◆ **EXERCISE INSTRUCTIONS**
Output the data below in full, character for character.

(Dataset items)
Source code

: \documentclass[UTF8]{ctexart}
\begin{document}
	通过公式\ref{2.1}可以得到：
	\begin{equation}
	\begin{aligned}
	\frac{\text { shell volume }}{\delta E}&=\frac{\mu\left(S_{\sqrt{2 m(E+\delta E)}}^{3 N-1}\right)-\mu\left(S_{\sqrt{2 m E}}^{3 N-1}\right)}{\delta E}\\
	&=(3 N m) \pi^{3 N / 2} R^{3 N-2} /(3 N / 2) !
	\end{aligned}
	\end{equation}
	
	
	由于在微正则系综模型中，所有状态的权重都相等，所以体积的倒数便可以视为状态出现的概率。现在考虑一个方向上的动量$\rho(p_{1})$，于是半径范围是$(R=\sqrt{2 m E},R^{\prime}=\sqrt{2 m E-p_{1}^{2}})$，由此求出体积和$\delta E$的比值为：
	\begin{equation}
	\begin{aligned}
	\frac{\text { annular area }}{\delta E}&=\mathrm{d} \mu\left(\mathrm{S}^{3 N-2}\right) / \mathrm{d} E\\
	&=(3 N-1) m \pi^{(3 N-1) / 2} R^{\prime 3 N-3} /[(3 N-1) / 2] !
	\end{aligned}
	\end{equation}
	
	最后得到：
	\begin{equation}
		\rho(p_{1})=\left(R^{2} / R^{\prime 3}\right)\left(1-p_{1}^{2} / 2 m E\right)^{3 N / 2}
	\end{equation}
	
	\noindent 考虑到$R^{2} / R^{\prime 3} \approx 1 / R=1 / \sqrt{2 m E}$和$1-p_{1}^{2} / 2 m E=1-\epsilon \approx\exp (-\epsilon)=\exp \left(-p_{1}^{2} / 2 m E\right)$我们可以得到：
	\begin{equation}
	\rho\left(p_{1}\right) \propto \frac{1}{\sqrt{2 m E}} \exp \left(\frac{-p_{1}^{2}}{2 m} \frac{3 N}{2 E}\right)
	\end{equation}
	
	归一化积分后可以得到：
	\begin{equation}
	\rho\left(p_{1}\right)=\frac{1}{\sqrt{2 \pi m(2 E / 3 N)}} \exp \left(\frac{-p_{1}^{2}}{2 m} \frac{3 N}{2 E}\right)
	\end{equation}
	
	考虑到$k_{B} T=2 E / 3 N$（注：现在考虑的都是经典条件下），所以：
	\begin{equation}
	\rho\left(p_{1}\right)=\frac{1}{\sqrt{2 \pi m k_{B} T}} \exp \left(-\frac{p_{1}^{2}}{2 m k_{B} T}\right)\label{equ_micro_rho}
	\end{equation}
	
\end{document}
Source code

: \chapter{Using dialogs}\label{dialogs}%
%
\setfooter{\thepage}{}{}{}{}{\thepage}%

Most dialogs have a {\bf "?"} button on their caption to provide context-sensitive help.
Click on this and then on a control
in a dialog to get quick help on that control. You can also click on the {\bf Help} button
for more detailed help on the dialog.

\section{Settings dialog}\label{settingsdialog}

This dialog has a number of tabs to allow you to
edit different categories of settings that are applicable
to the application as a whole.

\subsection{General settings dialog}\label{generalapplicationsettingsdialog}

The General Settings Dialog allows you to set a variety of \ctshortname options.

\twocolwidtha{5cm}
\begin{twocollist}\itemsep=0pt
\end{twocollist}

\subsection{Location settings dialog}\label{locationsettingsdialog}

◆ **RESPONSE**
Source code

: \documentclass[UTF8]{ctexart}
\begin{document}
	通过公式\ref{2.1}可以得到：
	\begin{equation}
	\begin{aligned}
	\frac{\text { shell volume }}{\delta E}&=\frac{\mu\left(S_{\sqrt{2 m(E+\delta E)}}^{3 N-1}\right)-\mu\left(S_{\sqrt{2 m E}}^{3 N-1}\right)}{\delta E}\\
	&=(3 N m) \pi^{3 N / 2} R^{3 N-2} /(3 N / 2) !
	\end{aligned}
	\end{equation}
	
	
	由于在微正则系综模型中，所有状态的权重都相等，所以体积的倒数便可以视为状态出现的概率。现在考虑一个方向上的动量$\rho(p_{1})$，于是半径范围是$(R=\sqrt{2 m E},R^{\prime}=\sqrt{2 m E-p_{1}^{2}})$，由此求出体积和$\delta E$的比值为：
	\begin{equation}
	\begin{aligned}
	\frac{\text { annular area }}{\delta E}&=\mathrm{d} \mu\left(\mathrm{S}^{3 N-2}\right) / \mathrm{d} E\\
	&=(3 N-1) m \pi^{(3 N-1) / 2} R^{\prime 3 N-3} /[(3 N-1) / 2] !
	\end{aligned}
	\end{equation}
	
	最后得到：
	\begin{equation}
		\rho(p_{1})=\left(R^{2} / R^{\prime 3}\right)\left(1-p_{1}^{2} / 2 m E\right)^{3 N / 2}
	\end{equation}
	
	\noindent 考虑到$R^{2} / R^{\prime 3} \approx 1 / R=1 / \sqrt{2 m E}$和$1-p_{1}^{2} / 2 m E=1-\epsilon \approx\exp (-\epsilon)=\exp \left(-p_{1}^{2} / 2 m E\right)$我们可以得到：
	\begin{equation}
	\rho\left(p_{1}\right) \propto \frac{1}{\sqrt{2 m E}} \exp \left(\frac{-p_{1}^{2}}{2 m} \frac{3 N}{2 E}\right)
	\end{equation}
	
	归一化积分后可以得到：
	\begin{equation}
	\rho\left(p_{1}\right)=\frac{1}{\sqrt{2 \pi m(2 E / 3 N)}} \exp \left(\frac{-p_{1}^{2}}{2 m} \frac{3 N}{2 E}\right)
	\end{equation}
	
	考虑到$k_{B} T=2 E / 3 N$（注：现在考虑的都是经典条件下），所以：
	\begin{equation}
	\rho\left(p_{1}\right)=\frac{1}{\sqrt{2 \pi m k_{B} T}} \exp \left(-\frac{p_{1}^{2}}{2 m k_{B} T}\right)\label{equ_micro_rho}
	\end{equation}
	
\end{document}
Source code

: \chapter{Using dialogs}\label{dialogs}%
%
\setfooter{\thepage}{}{}{}{}{\thepage}%

Most dialogs have a {\bf "?"} button on their caption to provide context-sensitive help.
Click on this and then on a control
in a dialog to get quick help on that control. You can also click on the {\bf Help} button
for more detailed help on the dialog.

\section{Settings dialog}\label{settingsdialog}

This dialog has a number of tabs to allow you to
edit different categories of settings that are applicable
to the application as a whole.

\subsection{General settings dialog}\label{generalapplicationsettingsdialog}

The General Settings Dialog allows you to set a variety of \ctshortname options.

\twocolwidtha{5cm}
\begin{twocollist}\itemsep=0pt
\end{twocollist}

\subsection{Location settings dialog}\label{locationsettingsdialog}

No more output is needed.